Publicado em 20/11/2014

Anunciada criação de Núcleo de Proteção durante o VI Encontro Nacional do Ministério Público na Defesa do Patrimônio Cultural

Garantir o uso e a geração de renda para o patrimônio cultural; a valorização do tema para sua continuidade histórica; e a atuação do Ministério Público brasileiro na área como articulador. Estas foram algumas das principais deliberações que estão na Carta de Porto Alegre (que pode ser acessada abaixo) lida no VI Encontro do Ministério Público na Defesa do Patrimônio Cultural. Também foi anunciada durante o evento a criação de um núcleo de proteção ao patrimônio cultural no MP/RS, como já acontece em outros estados. 







Os participantes do VI Encontro do Ministério Público na Defesa do Patrimônio Cultural, organizado pela Associação Brasileira dos Membros do Ministério Público de Meio Ambiente (Abrampa), votaram e aprovaram 47 conclusões sobre o tema para a atuação do MP em todo o Brasil. O Encontro foi realizado durante os dias 12, 13 e 14 deste mês no Palácio do MP, em Porto Alegre. 







NÚCLEO DE PROTEÇÃO 







Durante o VI Encontro, o Secretário-Geral do MP gaúcho, Alexandre Saltz, anunciou a criação de um núcleo de proteção ao patrimônio cultural, que definirá ações e políticas nesta área. O núcleo terá a função de elaborar projetos institucionais; difundir a educação patrimonial no MP/RS; estabelecer orientações e diretrizes de atuação; entre outros.







PALESTRA 







A Promotora de Justiça do Meio Ambiente de Porto Alegre, Ana Maria Moreira Marchesan, foi palestrante no evento na tarde de sexta-feira, 14. Ao abordar o tema “Experiências do Ministério Público do Rio Grande do Sul na proteção e valorização do patrimônio arquivístico”, Ana Marchesan lembrou de um caso emblemático ocorrido na Capital envolvendo a situação do memorial e arquivo da Câmara de Vereadores de Porto Alegre que, em função de incêndio que ocorreu por volta do ano 2000, estava em péssimo estado. 







“Ali, obviamente que há um acervo documental de suma importância para a história do Legislativo e da história da cidade de Porto Alegre”, ressaltou a Promotora, que contou sobre a instauração de um inquérito na Promotoria do Meio Ambiente de Porto Alegre que culminou na celebração de um temo de ajustamento de conduta com o Presidente da Casa Legislativa com o objetivo de dotar o acervo de todas as condições necessárias, inclusive a implementação de um Plano de Proteção e Prevenção contra Incêndios. “Hoje o acervo está em bom estado de conservação”, observou Ana Marchesan. 







Para ela, a questão do patrimônio arquivístico é um dos aspectos do patrimônio histórico que vem sendo bastante negligenciado. “Os arquivos têm hoje uma dupla função: além de serem importantes do ponto de vista dos registros dos atos administrativos e do acesso que as pessoas têm às informações públicas e privadas, eles hoje integram nosso patrimônio cultural”, ressaltou.

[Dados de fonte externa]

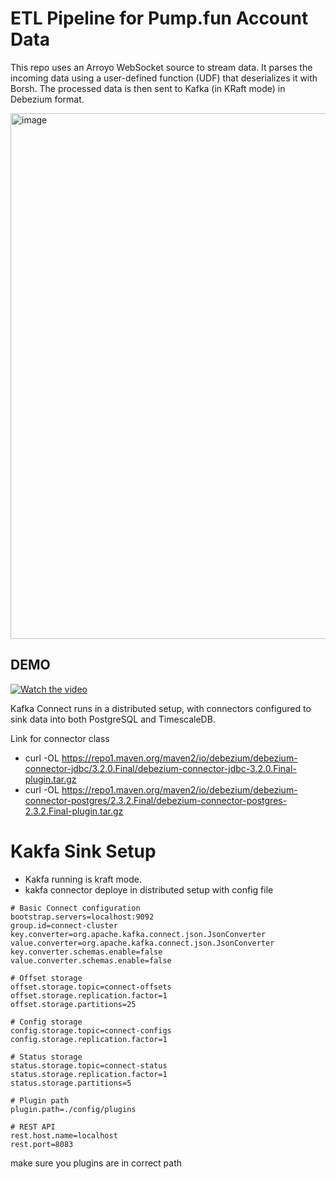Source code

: # ETL Pipeline for Pump.fun Account Data
This repo uses an Arroyo WebSocket source to stream data. It parses the incoming data using a user-defined function (UDF) that deserializes it with Borsh. The processed data is then sent to Kafka (in KRaft mode) in Debezium format.

<img width="3053" height="841" alt="image" src="https://github.com/user-attachments/assets/1e39764a-113a-479e-b6bc-4caa872d04fc" />

## DEMO
[![Watch the video](https://img.youtube.com/vi/cUPeAbmXjqo/maxresdefault.jpg)](https://youtu.be/cUPeAbmXjqo)



Kafka Connect runs in a distributed setup, with connectors configured to sink data into both PostgreSQL and TimescaleDB.


Link for connector class
- curl -OL https://repo1.maven.org/maven2/io/debezium/debezium-connector-jdbc/3.2.0.Final/debezium-connector-jdbc-3.2.0.Final-plugin.tar.gz
- curl -OL https://repo1.maven.org/maven2/io/debezium/debezium-connector-postgres/2.3.2.Final/debezium-connector-postgres-2.3.2.Final-plugin.tar.gz


# Kakfa Sink Setup
- Kakfa running is kraft mode.
- kakfa connector deploye in distributed setup with config file
```
# Basic Connect configuration
bootstrap.servers=localhost:9092
group.id=connect-cluster
key.converter=org.apache.kafka.connect.json.JsonConverter
value.converter=org.apache.kafka.connect.json.JsonConverter
key.converter.schemas.enable=false
value.converter.schemas.enable=false

# Offset storage
offset.storage.topic=connect-offsets
offset.storage.replication.factor=1
offset.storage.partitions=25

# Config storage
config.storage.topic=connect-configs
config.storage.replication.factor=1

# Status storage
status.storage.topic=connect-status
status.storage.replication.factor=1
status.storage.partitions=5

# Plugin path
plugin.path=./config/plugins

# REST API
rest.host.name=localhost
rest.port=8083
```

make sure you plugins are in correct path
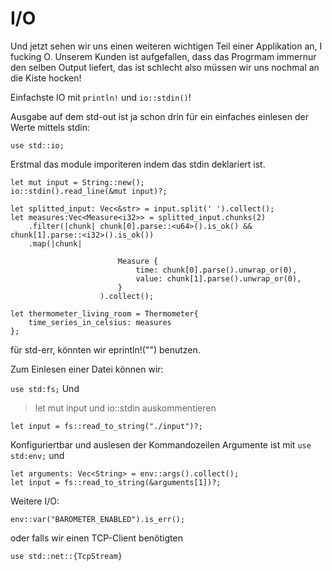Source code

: # I/O

Und jetzt sehen wir uns einen weiteren wichtigen Teil einer Applikation an, I fucking O. Unserem Kunden ist aufgefallen, dass das Progrmam immernur den selben Output liefert, das ist schlecht also müssen wir uns nochmal an die Kiste hocken!

Einfachste IO mit `println!` und `io::stdin()`!

Ausgabe auf dem std-out ist ja schon drin für ein einfaches einlesen der Werte mittels stdin:

```
use std::io;
```
Erstmal das module imporiteren indem das stdin deklariert ist.

```
let mut input = String::new();
io::stdin().read_line(&mut input)?;

let splitted_input: Vec<&str> = input.split(' ').collect();
let measures:Vec<Measure<i32>> = splitted_input.chunks(2)
    .filter(|chunk| chunk[0].parse::<u64>().is_ok() && chunk[1].parse::<i32>().is_ok())
    .map(|chunk|

                        Measure {
                            time: chunk[0].parse().unwrap_or(0),
                            value: chunk[1].parse().unwrap_or(0),
                        }
                    ).collect();

let thermometer_living_room = Thermometer{
    time_series_in_celsius: measures
};
```

für std-err, könnten wir eprintln!("") benutzen.

Zum Einlesen einer Datei können wir:

`use std:fs;` Und

>let mut input und io::stdin auskommentieren

`let input = fs::read_to_string("./input")?;`

Konfiguriertbar und auslesen der Kommandozeilen Argumente ist mit
`use std:env;` und

```
let arguments: Vec<String> = env::args().collect();
let input = fs::read_to_string(&arguments[1])?;
```

Weitere I/O:

`env::var("BAROMETER_ENABLED").is_err();`

oder falls wir einen TCP-Client benötigten

`use std::net::{TcpStream}`
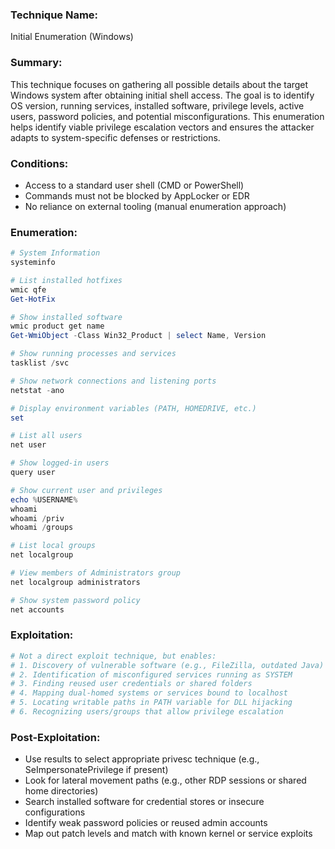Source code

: ### Technique Name:
Initial Enumeration (Windows)
### Summary:
This technique focuses on gathering all possible details about the target Windows system after obtaining initial shell access. The goal is to identify OS version, running services, installed software, privilege levels, active users, password policies, and potential misconfigurations. This enumeration helps identify viable privilege escalation vectors and ensures the attacker adapts to system-specific defenses or restrictions.

### Conditions:
- Access to a standard user shell (CMD or PowerShell)
- Commands must not be blocked by AppLocker or EDR
- No reliance on external tooling (manual enumeration approach)
### Enumeration:
```powershell
# System Information
systeminfo

# List installed hotfixes
wmic qfe
Get-HotFix

# Show installed software
wmic product get name
Get-WmiObject -Class Win32_Product | select Name, Version

# Show running processes and services
tasklist /svc

# Show network connections and listening ports
netstat -ano

# Display environment variables (PATH, HOMEDRIVE, etc.)
set

# List all users
net user

# Show logged-in users
query user

# Show current user and privileges
echo %USERNAME%
whoami
whoami /priv
whoami /groups

# List local groups
net localgroup

# View members of Administrators group
net localgroup administrators

# Show system password policy
net accounts
```

### Exploitation:
```powershell
# Not a direct exploit technique, but enables:
# 1. Discovery of vulnerable software (e.g., FileZilla, outdated Java)
# 2. Identification of misconfigured services running as SYSTEM
# 3. Finding reused user credentials or shared folders
# 4. Mapping dual-homed systems or services bound to localhost
# 5. Locating writable paths in PATH variable for DLL hijacking
# 6. Recognizing users/groups that allow privilege escalation
```

### Post-Exploitation:
* Use results to select appropriate privesc technique (e.g., SeImpersonatePrivilege if present)
* Look for lateral movement paths (e.g., other RDP sessions or shared home directories)
* Search installed software for credential stores or insecure configurations
* Identify weak password policies or reused admin accounts
* Map out patch levels and match with known kernel or service exploits
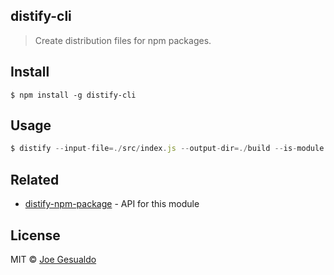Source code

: ## distify-cli
> Create distribution files for npm packages.

## Install
```
$ npm install -g distify-cli
```

## Usage
```javascript
$ distify --input-file=./src/index.js --output-dir=./build --is-module --is-node
```

## Related
- [distify-npm-package](https://github.com/joegesualdo/distify-npm-package) - API for this module

## License
MIT © [Joe Gesualdo]()
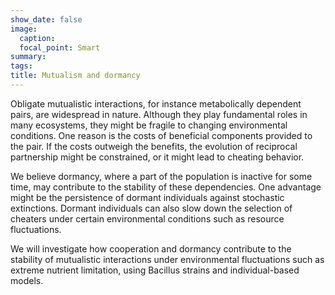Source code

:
 ```yaml
---
show_date: false
image:
  caption: 
  focal_point: Smart
summary: 
tags:
title: Mutualism and dormancy 
---
```


Obligate mutualistic interactions, for instance metabolically dependent pairs, are widespread in nature. Although they play fundamental roles in many ecosystems, they might be fragile to changing environmental conditions. One reason is the costs of beneficial components provided to the pair. If the costs outweigh the benefits, the evolution of reciprocal partnership might be constrained, or it might lead to cheating behavior.

We believe dormancy, where a part of the population is inactive for some time, may contribute to the stability of these dependencies. One advantage might be the persistence of dormant individuals against stochastic extinctions. Dormant individuals can also slow down the selection of cheaters under certain environmental conditions such as resource fluctuations. 

We will investigate how cooperation and dormancy contribute to the stability of mutualistic interactions under environmental fluctuations such as extreme nutrient limitation, using Bacillus strains and individual-based models.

Por isso, o MP gaúcho tem buscado atuar em casos como o relatado por ela. 







Também fizeram parte do painel, que teve como tema “Patrimônio Cultural como alternativa econômica”, os Professores da Universidade Federal de Pelotas Ana Lúcia de Oliveira e Alan Dutra de Melo, que abordaram “O tombamento do núcleo urbano do município de Jaguarão e suas repercussões”; a Arqueóloga Niéde Guidón, que falou sobre “Turismo arqueológico no Parque nacional da Serra da Capivara, no Piauí”, e a Historiadora da Unicamp Cristina Meneguello, que discorreu sobre “Revitalização dos centros históricos”.